==== DATASET ENTRIES

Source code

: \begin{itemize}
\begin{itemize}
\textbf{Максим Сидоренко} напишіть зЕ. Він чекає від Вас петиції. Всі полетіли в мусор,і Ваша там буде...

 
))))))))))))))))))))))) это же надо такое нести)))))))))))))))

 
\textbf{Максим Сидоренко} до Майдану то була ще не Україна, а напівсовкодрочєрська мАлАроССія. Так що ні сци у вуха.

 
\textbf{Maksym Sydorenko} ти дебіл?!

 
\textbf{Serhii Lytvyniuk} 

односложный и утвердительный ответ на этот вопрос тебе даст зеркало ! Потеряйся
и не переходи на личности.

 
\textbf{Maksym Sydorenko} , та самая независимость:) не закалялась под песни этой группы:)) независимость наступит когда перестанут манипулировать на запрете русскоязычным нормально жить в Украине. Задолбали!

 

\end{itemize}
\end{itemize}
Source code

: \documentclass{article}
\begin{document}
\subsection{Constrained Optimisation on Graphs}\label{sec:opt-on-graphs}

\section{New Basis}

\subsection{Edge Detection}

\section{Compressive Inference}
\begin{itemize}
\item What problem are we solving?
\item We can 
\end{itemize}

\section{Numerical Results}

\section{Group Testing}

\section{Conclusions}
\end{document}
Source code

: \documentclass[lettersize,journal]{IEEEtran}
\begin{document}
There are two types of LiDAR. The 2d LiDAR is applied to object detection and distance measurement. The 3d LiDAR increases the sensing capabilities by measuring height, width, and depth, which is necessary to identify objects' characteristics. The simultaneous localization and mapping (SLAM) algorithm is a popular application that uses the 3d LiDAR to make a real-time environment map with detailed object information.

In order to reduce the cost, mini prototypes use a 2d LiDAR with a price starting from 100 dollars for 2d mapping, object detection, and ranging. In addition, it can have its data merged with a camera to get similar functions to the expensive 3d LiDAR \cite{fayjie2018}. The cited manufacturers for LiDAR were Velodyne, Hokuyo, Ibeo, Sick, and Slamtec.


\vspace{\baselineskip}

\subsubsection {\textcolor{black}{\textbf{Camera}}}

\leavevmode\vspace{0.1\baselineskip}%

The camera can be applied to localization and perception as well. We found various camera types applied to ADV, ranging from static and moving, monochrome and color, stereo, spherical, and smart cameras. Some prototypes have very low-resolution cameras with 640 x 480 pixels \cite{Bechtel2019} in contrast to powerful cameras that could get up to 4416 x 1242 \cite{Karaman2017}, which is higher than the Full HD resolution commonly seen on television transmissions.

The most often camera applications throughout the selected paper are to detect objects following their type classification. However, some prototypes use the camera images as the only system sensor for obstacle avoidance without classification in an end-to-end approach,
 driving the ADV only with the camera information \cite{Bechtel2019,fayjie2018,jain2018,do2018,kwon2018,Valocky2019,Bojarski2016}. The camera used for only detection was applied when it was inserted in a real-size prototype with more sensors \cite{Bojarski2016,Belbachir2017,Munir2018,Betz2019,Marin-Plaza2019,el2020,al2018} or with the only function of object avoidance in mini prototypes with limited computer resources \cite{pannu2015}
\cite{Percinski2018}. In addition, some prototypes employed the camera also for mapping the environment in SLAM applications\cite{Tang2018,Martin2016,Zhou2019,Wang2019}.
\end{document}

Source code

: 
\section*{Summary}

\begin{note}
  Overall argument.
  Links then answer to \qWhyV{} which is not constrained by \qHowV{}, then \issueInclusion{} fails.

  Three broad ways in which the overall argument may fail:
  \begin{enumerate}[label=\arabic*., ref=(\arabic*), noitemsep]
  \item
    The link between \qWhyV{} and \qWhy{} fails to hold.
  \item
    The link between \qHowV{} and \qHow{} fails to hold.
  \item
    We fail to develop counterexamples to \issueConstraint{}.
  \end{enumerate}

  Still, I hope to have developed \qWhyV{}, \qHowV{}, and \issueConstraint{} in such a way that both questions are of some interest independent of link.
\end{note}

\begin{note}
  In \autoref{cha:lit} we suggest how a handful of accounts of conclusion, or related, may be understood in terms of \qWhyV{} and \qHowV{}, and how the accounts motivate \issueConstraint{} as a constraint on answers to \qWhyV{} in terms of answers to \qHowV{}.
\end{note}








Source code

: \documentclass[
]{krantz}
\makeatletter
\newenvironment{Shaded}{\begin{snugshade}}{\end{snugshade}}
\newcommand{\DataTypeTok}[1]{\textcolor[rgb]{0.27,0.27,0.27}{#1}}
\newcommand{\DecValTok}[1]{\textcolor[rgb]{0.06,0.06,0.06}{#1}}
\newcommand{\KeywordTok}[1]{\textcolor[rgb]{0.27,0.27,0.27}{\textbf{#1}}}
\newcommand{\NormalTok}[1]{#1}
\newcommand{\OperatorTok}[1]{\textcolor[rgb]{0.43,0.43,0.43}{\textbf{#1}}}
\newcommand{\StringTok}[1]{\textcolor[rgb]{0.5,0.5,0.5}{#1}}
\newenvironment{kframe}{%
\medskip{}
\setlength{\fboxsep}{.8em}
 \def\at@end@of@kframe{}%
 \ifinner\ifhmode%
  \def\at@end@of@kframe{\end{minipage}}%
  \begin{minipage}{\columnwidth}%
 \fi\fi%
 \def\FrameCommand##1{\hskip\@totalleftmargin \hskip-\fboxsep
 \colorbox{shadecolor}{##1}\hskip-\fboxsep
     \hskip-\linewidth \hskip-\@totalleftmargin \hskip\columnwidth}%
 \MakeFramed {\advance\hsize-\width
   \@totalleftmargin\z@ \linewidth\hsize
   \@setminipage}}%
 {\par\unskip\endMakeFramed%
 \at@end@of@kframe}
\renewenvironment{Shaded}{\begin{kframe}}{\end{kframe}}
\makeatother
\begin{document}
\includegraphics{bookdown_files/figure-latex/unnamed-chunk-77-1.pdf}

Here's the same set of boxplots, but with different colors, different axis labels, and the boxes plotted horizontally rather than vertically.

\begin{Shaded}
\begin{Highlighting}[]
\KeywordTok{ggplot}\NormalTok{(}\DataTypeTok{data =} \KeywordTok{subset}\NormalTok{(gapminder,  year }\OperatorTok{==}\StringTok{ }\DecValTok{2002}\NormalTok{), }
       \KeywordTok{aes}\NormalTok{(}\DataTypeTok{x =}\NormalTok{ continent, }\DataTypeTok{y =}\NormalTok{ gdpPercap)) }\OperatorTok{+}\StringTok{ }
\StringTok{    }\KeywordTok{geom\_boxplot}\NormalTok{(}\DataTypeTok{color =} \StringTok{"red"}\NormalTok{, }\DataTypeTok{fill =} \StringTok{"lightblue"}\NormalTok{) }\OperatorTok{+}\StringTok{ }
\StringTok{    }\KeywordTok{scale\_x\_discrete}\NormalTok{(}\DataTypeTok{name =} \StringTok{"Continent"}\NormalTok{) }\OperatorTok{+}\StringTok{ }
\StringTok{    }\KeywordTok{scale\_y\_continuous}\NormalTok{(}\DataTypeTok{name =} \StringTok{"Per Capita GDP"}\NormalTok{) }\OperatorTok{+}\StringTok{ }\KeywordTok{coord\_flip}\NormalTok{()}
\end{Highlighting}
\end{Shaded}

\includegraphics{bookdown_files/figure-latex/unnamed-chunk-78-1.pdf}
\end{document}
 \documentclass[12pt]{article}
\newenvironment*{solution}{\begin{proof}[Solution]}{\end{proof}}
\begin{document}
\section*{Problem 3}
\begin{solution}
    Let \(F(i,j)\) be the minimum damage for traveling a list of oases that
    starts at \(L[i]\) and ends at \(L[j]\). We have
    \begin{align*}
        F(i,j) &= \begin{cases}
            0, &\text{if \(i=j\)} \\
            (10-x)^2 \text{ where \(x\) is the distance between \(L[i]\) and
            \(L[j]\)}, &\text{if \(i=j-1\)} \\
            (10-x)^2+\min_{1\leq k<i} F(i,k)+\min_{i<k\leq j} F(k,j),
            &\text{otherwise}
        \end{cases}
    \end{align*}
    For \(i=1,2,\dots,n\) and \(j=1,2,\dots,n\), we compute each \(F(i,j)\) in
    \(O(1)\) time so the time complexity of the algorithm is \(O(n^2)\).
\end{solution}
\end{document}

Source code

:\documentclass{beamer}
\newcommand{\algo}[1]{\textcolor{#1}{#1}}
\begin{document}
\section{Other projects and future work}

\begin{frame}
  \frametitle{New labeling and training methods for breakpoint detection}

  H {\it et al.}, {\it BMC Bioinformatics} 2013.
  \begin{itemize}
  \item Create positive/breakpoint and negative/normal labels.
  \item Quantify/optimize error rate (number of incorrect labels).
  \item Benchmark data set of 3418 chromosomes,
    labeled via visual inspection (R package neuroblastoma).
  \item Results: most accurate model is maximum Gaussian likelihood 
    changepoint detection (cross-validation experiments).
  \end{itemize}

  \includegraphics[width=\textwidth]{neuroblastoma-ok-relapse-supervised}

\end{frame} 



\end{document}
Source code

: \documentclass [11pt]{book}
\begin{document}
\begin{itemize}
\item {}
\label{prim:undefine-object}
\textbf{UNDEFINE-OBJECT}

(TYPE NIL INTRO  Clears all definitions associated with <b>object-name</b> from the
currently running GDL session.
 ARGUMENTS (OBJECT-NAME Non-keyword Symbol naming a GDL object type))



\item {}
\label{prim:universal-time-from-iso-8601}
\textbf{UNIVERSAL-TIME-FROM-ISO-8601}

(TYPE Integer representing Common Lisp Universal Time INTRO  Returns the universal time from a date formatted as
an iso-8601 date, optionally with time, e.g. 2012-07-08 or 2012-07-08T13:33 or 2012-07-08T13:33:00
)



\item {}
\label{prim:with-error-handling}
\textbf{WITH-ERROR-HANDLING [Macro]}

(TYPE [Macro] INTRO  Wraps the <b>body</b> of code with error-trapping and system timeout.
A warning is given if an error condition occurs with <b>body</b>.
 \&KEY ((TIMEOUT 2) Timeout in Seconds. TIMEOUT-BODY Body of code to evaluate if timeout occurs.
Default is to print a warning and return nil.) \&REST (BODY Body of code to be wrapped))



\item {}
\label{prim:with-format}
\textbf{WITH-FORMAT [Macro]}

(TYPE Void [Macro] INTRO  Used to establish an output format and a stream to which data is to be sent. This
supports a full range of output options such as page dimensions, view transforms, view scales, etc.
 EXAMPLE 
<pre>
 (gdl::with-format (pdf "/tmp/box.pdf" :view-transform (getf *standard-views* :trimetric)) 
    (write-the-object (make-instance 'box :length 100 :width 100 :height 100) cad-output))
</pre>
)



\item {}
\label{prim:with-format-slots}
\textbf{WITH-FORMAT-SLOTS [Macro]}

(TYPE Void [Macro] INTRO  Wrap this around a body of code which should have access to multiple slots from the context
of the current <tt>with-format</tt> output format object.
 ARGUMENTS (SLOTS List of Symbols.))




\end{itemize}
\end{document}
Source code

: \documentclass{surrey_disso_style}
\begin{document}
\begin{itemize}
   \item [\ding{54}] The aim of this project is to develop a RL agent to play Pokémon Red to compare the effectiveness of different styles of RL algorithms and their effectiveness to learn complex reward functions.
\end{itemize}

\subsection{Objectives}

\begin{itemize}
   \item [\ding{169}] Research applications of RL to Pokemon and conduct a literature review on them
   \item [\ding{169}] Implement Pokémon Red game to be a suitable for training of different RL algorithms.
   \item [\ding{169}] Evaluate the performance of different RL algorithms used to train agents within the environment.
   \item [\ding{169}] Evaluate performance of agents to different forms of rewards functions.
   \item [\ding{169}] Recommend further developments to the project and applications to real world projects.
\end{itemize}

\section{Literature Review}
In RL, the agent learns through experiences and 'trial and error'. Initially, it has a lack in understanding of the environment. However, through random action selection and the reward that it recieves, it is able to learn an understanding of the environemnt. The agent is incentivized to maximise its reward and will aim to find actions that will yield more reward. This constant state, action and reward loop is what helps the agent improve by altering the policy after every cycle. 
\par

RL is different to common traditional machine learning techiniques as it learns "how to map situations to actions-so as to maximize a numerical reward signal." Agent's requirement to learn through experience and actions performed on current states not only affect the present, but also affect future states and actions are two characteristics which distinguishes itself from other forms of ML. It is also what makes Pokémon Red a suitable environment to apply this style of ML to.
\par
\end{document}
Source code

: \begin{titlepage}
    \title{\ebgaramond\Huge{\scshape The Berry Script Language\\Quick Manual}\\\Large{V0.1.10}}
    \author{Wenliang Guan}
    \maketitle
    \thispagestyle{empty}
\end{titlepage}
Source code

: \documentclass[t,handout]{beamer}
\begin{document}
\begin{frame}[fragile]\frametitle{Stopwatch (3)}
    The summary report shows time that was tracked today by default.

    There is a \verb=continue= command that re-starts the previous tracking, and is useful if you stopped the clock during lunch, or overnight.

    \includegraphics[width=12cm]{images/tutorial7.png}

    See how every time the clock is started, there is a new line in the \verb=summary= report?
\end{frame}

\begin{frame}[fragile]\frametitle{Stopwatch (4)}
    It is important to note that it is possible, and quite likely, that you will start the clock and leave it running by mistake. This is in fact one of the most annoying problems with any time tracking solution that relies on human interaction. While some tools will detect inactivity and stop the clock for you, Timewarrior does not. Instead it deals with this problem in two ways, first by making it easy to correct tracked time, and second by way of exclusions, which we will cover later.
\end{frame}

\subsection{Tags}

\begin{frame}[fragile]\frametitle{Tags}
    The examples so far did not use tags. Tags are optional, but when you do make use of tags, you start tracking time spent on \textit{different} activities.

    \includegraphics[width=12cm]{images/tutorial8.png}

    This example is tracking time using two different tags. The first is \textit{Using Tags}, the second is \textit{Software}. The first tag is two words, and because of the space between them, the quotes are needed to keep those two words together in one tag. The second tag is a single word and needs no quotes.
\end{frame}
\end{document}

========

> ASSIGNMENT
Go through the records and show every line with the string "applied" in it.

> RESULT OF THIS TASK
There are two types of LiDAR. The 2d LiDAR is applied to object detection and distance measurement. The 3d LiDAR increases the sensing capabilities by measuring height, width, and depth, which is necessary to identify objects' characteristics. The simultaneous localization and mapping (SLAM) algorithm is a popular application that uses the 3d LiDAR to make a real-time environment map with detailed object information.
The camera can be applied to localization and perception as well. We found various camera types applied to ADV, ranging from static and moving, monochrome and color, stereo, spherical, and smart cameras. Some prototypes have very low-resolution cameras with 640 x 480 pixels \cite{Bechtel2019} in contrast to powerful cameras that could get up to 4416 x 1242 \cite{Karaman2017}, which is higher than the Full HD resolution commonly seen on television transmissions.
 driving the ADV only with the camera information \cite{Bechtel2019,fayjie2018,jain2018,do2018,kwon2018,Valocky2019,Bojarski2016}. The camera used for only detection was applied when it was inserted in a real-size prototype with more sensors \cite{Bojarski2016,Belbachir2017,Munir2018,Betz2019,Marin-Plaza2019,el2020,al2018} or with the only function of object avoidance in mini prototypes with limited computer resources \cite{pannu2015}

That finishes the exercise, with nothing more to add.